Source material:
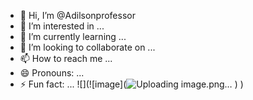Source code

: - 👋 Hi, I’m @Adilsonprofessor
- 👀 I’m interested in ...
- 🌱 I’m currently learning ...
- 💞️ I’m looking to collaborate on ...
- 📫 How to reach me ...
- 😄 Pronouns: ...
- ⚡ Fun fact: ...
  ![](![image](![Uploading image.png…]()
)
)

 
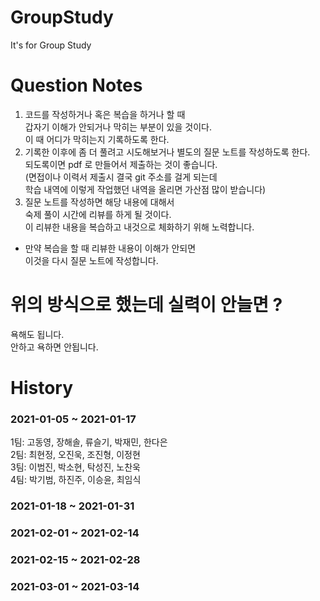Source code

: # GroupStudy
It's for Group Study

# Question Notes
1. 코드를 작성하거나 혹은 복습을 하거나 할 때  
   갑자기 이해가 안되거나 막히는 부분이 있을 것이다.  
   이 때 어디가 막히는지 기록하도록 한다.  
2. 기록한 이후에 좀 더 풀려고 시도해보거나 별도의 질문 노트를 작성하도록 한다.  
   되도록이면 pdf 로 만들어서 제출하는 것이 좋습니다.  
   (면접이나 이력서 제출시 결국 git 주소를 걸게 되는데  
    학습 내역에 이렇게 작업했던 내역을 올리면 가산점 많이 받습니다)  
3. 질문 노트를 작성하면 해당 내용에 대해서  
   숙제 풀이 시간에 리뷰를 하게 될 것이다.  
   이 리뷰한 내용을 복습하고 내것으로 체화하기 위해 노력합니다.  

* 만약 복습을 할 때 리뷰한 내용이 이해가 안되면  
  이것을 다시 질문 노트에 작성합니다.  
   
# 위의 방식으로 했는데 실력이 안늘면 ?
욕해도 됩니다.  
안하고 욕하면 안됩니다.  

# History
### 2021-01-05 ~ 2021-01-17

1팀: 고동영, 장해솔, 류슬기, 박재민, 한다은  
2팀: 최현정, 오진욱, 조진형, 이정현  
3팀: 이범진, 박소현, 탁성진, 노찬욱  
4팀: 박기범, 하진주, 이승윤, 최임식  

### 2021-01-18 ~ 2021-01-31

### 2021-02-01 ~ 2021-02-14

### 2021-02-15 ~ 2021-02-28

### 2021-03-01 ~ 2021-03-14
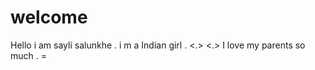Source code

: # welcome
Hello i am sayli salunkhe        .
i m a Indian girl .         <.>     <.>
I love my parents so much .      =
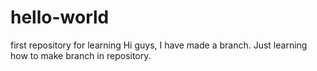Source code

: # hello-world
first repository for learning
Hi guys,
I have made a branch. Just learning how to make branch in repository.

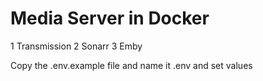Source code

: # Media Server in Docker

1 Transmission
2 Sonarr
3 Emby

Copy the .env.example file  and name it .env and set values
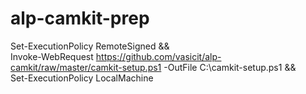 # alp-camkit-prep

Set-ExecutionPolicy RemoteSigned && \
Invoke-WebRequest https://github.com/vasicit/alp-camkit/raw/master/camkit-setup.ps1 -OutFile C:\camkit-setup.ps1 && \
Set-ExecutionPolicy LocalMachine



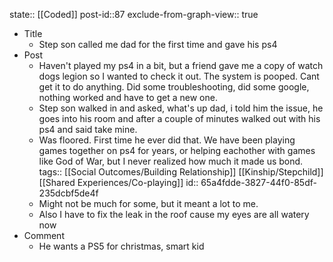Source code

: state:: [[Coded]]
post-id::87
exclude-from-graph-view:: true

- Title
	- Step son called me dad for the first time and gave his ps4
- Post
	- Haven't played my ps4 in a bit, but a friend gave me a copy of watch dogs legion so I wanted to check it out. The system is pooped. Cant get it to do anything. Did some troubleshooting, did some google, nothing worked and have to get a new one.
	- Step son walked in and asked, what's up dad, i told him the issue, he goes into his room and after a couple of minutes walked out with his ps4 and said take mine.
	- Was floored. First time he ever did that. We have been playing games together on ps4 for years, or helping eachother with games like God of War, but I never realized how much it made us bond.
	  tags:: [[Social Outcomes/Building Relationship]] [[Kinship/Stepchild]] [[Shared Experiences/Co-playing]]
	  id:: 65a4fdde-3827-44f0-85df-235dcbf5de4f
	- Might not be much for some, but it meant a lot to me.
	- Also I have to fix the leak in the roof cause my eyes are all watery now
- Comment
	- He wants a PS5 for christmas, smart kid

Problem description:
Starting at the line that has "# Question Notes" and ending at the line that has "### 2021-02-15 ~ 2021-02-28", please write out the lines above exactly, leaving out all others.

Your response:
# Question Notes
1. 코드를 작성하거나 혹은 복습을 하거나 할 때  
   갑자기 이해가 안되거나 막히는 부분이 있을 것이다.  
   이 때 어디가 막히는지 기록하도록 한다.  
2. 기록한 이후에 좀 더 풀려고 시도해보거나 별도의 질문 노트를 작성하도록 한다.  
   되도록이면 pdf 로 만들어서 제출하는 것이 좋습니다.  
   (면접이나 이력서 제출시 결국 git 주소를 걸게 되는데  
    학습 내역에 이렇게 작업했던 내역을 올리면 가산점 많이 받습니다)  
3. 질문 노트를 작성하면 해당 내용에 대해서  
   숙제 풀이 시간에 리뷰를 하게 될 것이다.  
   이 리뷰한 내용을 복습하고 내것으로 체화하기 위해 노력합니다.  

* 만약 복습을 할 때 리뷰한 내용이 이해가 안되면  
  이것을 다시 질문 노트에 작성합니다.  
   
# 위의 방식으로 했는데 실력이 안늘면 ?
욕해도 됩니다.  
안하고 욕하면 안됩니다.  

# History
### 2021-01-05 ~ 2021-01-17

1팀: 고동영, 장해솔, 류슬기, 박재민, 한다은  
2팀: 최현정, 오진욱, 조진형, 이정현  
3팀: 이범진, 박소현, 탁성진, 노찬욱  
4팀: 박기범, 하진주, 이승윤, 최임식  

### 2021-01-18 ~ 2021-01-31

### 2021-02-01 ~ 2021-02-14

### 2021-02-15 ~ 2021-02-28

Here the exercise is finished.